Er.. About the difference between hooch and wine.. I have looked up definitions for both and they do seem to be interchangeable to me. 

Hooch defined as being " an alcoholic liquor especially when inferior or illicitly made or obtained " merriam-webster dictionary

or 

"Hooch is a colloquial term for alcoholic beverages" wikipedia

Seems cheap wine made with store bought juice will fit the description. I'm not finding anything that says hooch cannot also be a cheap or "inferior" wine. I also didn't see anything in the forum rules against making cheap hooch style wine. Of course I wouldn't call quality wine hooch.

I'm trying to ascertain what this forum defines as each and if there is a legitimate place here for hooch (as an inferior wine). Since hooch can also be defined as a cheap or inferior wine, it seems to me that it can discussed here.

I don't want anyone to have a problem with my wine making attempts with cheap ingredients so I'm trying to legitimize the discussion by definition.

The reason for this is because I will have to ask questions when I have problems as a beginner and since I'm using cheap ingredients to learn, it could essentially be considered hooch.


----------



## RegionRat (Oct 17, 2013)

Try a hard cider. I make hard cider all the time. 5 gal store brand apple juice and 2 pounds brown sugar. Ferment it dry and it is 8% ABV. Very drinkable in a month or so, better the longer you age it. Mine doesnt make it past 3 month aging cuz it get bottled and drank. I have 3 batches going all the time all of different ages. As soon as the oldest batch gets bottled a new one starts that day. Some say it tastes like beer right after fermentation has ended and has not cleared or aged. To save money you could use white sugar.
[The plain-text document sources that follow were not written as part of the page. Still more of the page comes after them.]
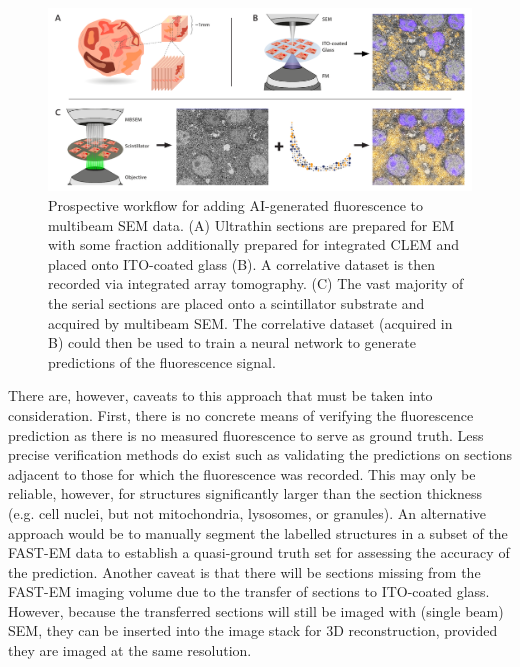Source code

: \begin{figure}[!tb]
    \centering
    \includegraphics[width=\linewidth]{chapter-5/figures_PDF/fig5-2_mbsem.pdf}
    \caption{Prospective workflow for adding AI-generated fluorescence to multibeam SEM data. (A) Ultrathin sections are prepared for EM with some fraction additionally prepared for integrated CLEM and placed onto ITO-coated glass (B). A correlative dataset is then recorded via integrated array tomography. (C) The vast majority of the serial sections are placed onto a scintillator substrate and acquired by multibeam SEM. The correlative dataset (acquired in B) could then be used to train a neural network to generate predictions of the fluorescence signal.}
    \label{fig:5.2_mbsem}
\end{figure}

There are, however, caveats to this approach that must be taken into consideration. First, there is no concrete means of verifying the fluorescence prediction as there is no measured fluorescence to serve as ground truth. Less precise verification methods do exist such as validating the predictions on sections adjacent to those for which the fluorescence was recorded. This may only be reliable, however, for structures significantly larger than the section thickness (e.g. cell nuclei, but not mitochondria, lysosomes, or granules). An alternative approach would be to manually segment the labelled structures in a subset of the FAST-EM data to establish a quasi-ground truth set for assessing the accuracy of the prediction. Another caveat is that there will be sections missing from the FAST-EM imaging volume due to the transfer of sections to ITO-coated glass. However, because the transferred sections will still be imaged with (single beam) SEM, they can be inserted into the image stack for 3D reconstruction, provided they are imaged at the same resolution.
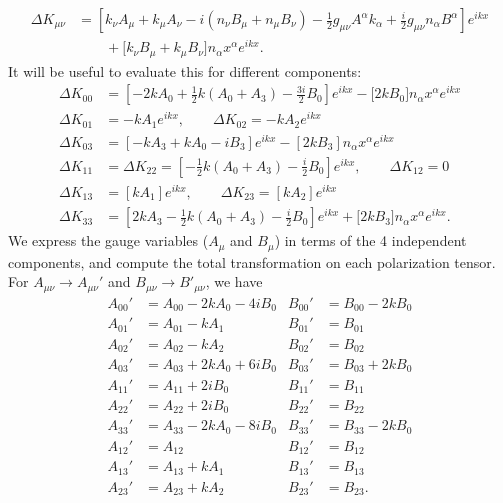 \documentclass[10pt,letterpaper]{article}
\begin{document}
\begin{align}
\Delta K_{\mu\nu} &= \left[ k_\nu A_\mu + k_\mu A_\nu - i \left( n_\nu B_\mu + n_\mu B_\nu\right) 
-\frac12 g_{\mu\nu} A^\alpha k_\alpha + \frac{i}{2} g_{\mu\nu}n_\alpha B^\alpha \right]e^{ikx}
\nonumber\\
&\qquad + \bigg[ k_\nu B_\mu + k_\mu B_\nu \bigg] n_\alpha x^\alpha e^{ikx}.
\end{align}
It will be useful to evaluate this for different components:
\begin{align}
\Delta K_{00} &=\left[ -2 kA_0 +\frac12 k(A_0 + A_3) - \frac{3i}{2} B_0\right]e^{ikx} - \bigg[2kB_0\bigg] n_\alpha x^\alpha e^{ikx}
\nonumber\\
\Delta K_{01} &=  -k A_1 e^{ikx},\qquad \Delta K_{02} =  -k A_2 e^{ikx}
\nonumber\\
\Delta K_{03} &= \left[ -kA_3 +kA_0 -i B_3\right]e^{ikx} - \left[2kB_3\right] n_\alpha x^\alpha e^{ikx}
\nonumber\\
\Delta K_{11} &= \Delta K_{22} =  \left[ - \frac12 k(A_0 + A_3) - \frac{i}{2}B_0 \right]  e^{ikx},\qquad \Delta K_{12} = 0
\nonumber\\
\Delta K_{13} &= [kA_1]e^{ikx},\qquad \Delta K_{23} = [kA_2]e^{ikx}
\nonumber\\
\Delta K_{33} &= \left[ 2kA_3 -\frac12 k(A_0+A_3) - \frac{i}{2}B_0\right]e^{ikx} + \bigg[2kB_3\bigg]n_\alpha x^\alpha e^{ikx}.
\end{align}
We express the gauge variables ($A_{\mu}$ and $B_{\mu}$) in terms of the 4 independent components, and compute the total transformation on each polarization tensor. For $A_{\mu\nu} \to A_{\mu\nu}'$ and $B_{\mu\nu} \to B'_{\mu\nu}$, we have
\begin{align}
A_{00}' &= A_{00} -2kA_0 - 4i B_0 			& B_{00}'&= B_{00} -2k B_0
\nonumber\\
A_{01}' &= A_{01} - kA_1							& B_{01}'&= B_{01} 
\nonumber\\
A_{02}' &= A_{02} - kA_2							&B_{02}'&= B_{02}
\nonumber\\
A_{03}' &= A_{03} +2kA_0 + 6i B_0			&B_{03}'&= B_{03} + 2kB_0
\nonumber \\
A_{11}' &= A_{11} + 2i B_0						&B_{11}'&= B_{11}
\nonumber\\
A_{22}' & = A_{22} +2iB_0						&B_{22}'&= B_{22}
\nonumber\\
A_{33}' &= A_{33}-2k A_0 - 8i B_0				&B_{33}'&= B_{33} - 2kB_0
\nonumber\\
A_{12}' &= A_{12}									&B_{12}'&=B_{12}
\nonumber\\
A_{13}' &= A_{13} + kA_1						&B_{13}'&=B_{13}
\nonumber\\
A_{23}' &= A_{23} + k A_2						&B_{23}'&=B_{23}.
\end{align}
\end{document}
Just jack up the sugar to get more ABV. 


RR


----------



## jamesngalveston (Oct 17, 2013)

let me just say this...
If u can not afford to make a 3 gallon batch of dragon blood.

duhhhhhh....6 gallon divided by 2 equals 3...

then just quit. go buy some mad dog and have fun...
sheesh.


----------



## Deezil (Oct 17, 2013)

JohnPhoenix said:


> Thanks for the replies folks.
> 
> I found the Dragon Blood here http://www.winemakingtalk.com/forum/f68/dragon-blood-15-days-31996/
> 
> ...




We've seen the barebones of this thread, play out numerous times over the years on this forum...... Really, I'm just trying to help by telling you dont bother. 

Just make the 5 gallons.
You'll be mad at yourself if you make a gallon, because you didnt make 5; and its the same amount of work.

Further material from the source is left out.